PoolManager poolMgr = getPoolManager();
for (Pool pool: poolMgr.getPools()) {
for (final TaskType type: TaskType.values()) {
Set<JobInProgress> jobs = new HashSet<JobInProgress>(pool.getJobs());
int slotsLeft = poolMgr.getAllocation(pool.getName(), type);
// Keep assigning slots until none are left
while (slotsLeft > 0) {
// Figure out total weight of jobs that still need slots
double totalWeight = 0;
for (Iterator<JobInProgress> it = jobs.iterator(); it.hasNext();) {
JobInProgress job = it.next();
if (isRunnable(job) &&
runnableTasks(job, type) > minTasks(job, type)) {
totalWeight += weight(job, type);
} else {
it.remove();
}
}
if (totalWeight == 0) // No jobs that can use more slots are left
break;
// Assign slots to jobs, using the floor of their weight divided by
// total weight. This ensures that all jobs get some chance to take
// a slot. Then, if no slots were assigned this way, we do another
// pass where we use ceil, in case some slots were still left over.

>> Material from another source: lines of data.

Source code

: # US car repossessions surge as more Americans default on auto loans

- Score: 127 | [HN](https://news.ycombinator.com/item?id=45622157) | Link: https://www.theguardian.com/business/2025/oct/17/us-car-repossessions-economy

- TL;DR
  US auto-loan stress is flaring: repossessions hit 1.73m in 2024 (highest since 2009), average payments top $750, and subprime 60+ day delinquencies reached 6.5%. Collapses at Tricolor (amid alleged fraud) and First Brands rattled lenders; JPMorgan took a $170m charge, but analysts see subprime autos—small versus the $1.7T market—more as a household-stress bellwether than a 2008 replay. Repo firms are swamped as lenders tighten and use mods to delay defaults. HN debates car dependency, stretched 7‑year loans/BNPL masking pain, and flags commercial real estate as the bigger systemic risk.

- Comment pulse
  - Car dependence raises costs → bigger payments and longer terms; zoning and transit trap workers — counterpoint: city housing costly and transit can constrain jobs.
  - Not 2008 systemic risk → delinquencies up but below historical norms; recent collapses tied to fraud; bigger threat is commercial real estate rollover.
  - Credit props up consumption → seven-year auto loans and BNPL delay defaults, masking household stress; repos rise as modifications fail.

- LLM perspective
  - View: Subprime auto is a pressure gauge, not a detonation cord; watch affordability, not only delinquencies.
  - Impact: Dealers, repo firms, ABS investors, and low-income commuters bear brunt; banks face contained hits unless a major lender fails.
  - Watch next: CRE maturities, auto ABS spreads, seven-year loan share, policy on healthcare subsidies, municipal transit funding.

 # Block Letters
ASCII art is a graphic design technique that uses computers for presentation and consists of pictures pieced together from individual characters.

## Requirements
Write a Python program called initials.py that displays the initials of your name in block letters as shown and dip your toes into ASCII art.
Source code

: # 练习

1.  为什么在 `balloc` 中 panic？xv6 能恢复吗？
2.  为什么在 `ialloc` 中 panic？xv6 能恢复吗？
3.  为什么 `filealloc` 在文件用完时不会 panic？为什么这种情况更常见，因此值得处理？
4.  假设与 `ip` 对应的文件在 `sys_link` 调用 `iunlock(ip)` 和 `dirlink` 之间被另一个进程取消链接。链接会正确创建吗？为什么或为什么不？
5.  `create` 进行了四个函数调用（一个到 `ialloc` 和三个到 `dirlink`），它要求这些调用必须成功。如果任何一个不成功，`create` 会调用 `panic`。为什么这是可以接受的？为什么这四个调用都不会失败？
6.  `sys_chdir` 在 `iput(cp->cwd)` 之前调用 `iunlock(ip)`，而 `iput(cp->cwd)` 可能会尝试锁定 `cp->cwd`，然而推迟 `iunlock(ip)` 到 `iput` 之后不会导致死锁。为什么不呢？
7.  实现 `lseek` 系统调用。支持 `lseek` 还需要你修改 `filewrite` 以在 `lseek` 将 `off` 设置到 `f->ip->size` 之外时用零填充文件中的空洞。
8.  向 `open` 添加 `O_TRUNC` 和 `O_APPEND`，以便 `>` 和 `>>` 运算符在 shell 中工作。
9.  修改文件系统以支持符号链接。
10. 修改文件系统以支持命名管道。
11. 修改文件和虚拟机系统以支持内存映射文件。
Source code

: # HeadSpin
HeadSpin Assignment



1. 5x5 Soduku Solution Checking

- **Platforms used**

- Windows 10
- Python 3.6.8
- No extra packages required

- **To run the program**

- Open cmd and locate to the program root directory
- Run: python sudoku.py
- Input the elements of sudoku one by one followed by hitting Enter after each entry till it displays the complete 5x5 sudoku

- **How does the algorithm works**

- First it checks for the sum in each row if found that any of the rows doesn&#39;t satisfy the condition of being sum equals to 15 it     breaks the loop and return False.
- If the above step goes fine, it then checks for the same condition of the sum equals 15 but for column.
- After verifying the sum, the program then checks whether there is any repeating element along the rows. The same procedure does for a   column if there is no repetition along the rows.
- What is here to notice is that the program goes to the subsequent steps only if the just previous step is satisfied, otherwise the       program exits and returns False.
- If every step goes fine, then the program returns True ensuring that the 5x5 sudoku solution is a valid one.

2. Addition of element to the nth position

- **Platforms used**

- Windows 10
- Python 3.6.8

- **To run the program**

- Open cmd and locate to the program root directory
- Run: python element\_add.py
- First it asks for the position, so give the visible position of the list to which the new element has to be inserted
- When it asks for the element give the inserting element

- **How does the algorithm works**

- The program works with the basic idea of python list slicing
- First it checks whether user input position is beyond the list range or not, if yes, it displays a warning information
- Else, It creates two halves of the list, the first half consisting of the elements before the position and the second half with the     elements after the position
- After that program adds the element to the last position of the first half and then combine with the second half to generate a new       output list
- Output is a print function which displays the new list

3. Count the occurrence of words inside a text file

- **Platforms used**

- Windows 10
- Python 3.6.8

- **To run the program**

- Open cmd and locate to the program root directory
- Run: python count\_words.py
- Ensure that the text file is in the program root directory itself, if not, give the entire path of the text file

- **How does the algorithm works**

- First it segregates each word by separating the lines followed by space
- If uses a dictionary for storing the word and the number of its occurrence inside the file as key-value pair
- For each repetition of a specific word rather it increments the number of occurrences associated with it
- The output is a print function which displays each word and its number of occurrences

int oldSlots = slotsLeft; // Copy slotsLeft so we can modify it
for (JobInProgress job: jobs) {
double weight = weight(job, type);
int share = (int) Math.floor(oldSlots * weight / totalWeight);
slotsLeft = giveMinSlots(job, type, slotsLeft, share);
}
if (slotsLeft == oldSlots) {
// No tasks were assigned; do another pass using ceil, giving the
// extra slots to jobs in order of weight then deficit
List<JobInProgress> sortedJobs = new ArrayList<JobInProgress>(jobs);
Collections.sort(sortedJobs, new Comparator<JobInProgress>() {
public int compare(JobInProgress j1, JobInProgress j2) {
double dif = weight(j2, type) - weight(j1, type);
if (dif == 0) // Weights are equal, compare by deficit
dif = deficit(j2, type) - deficit(j1, type);
return (int) Math.signum(dif);
}
});
for (JobInProgress job: sortedJobs) {
double weight = weight(job, type);
int share = (int) Math.ceil(oldSlots * weight / totalWeight);
slotsLeft = giveMinSlots(job, type, slotsLeft, share);
}
if (slotsLeft > 0) {
LOG.warn("Had slotsLeft = " + slotsLeft + " after the final "
+ "loop in updateMinSlots. This probably means some fair "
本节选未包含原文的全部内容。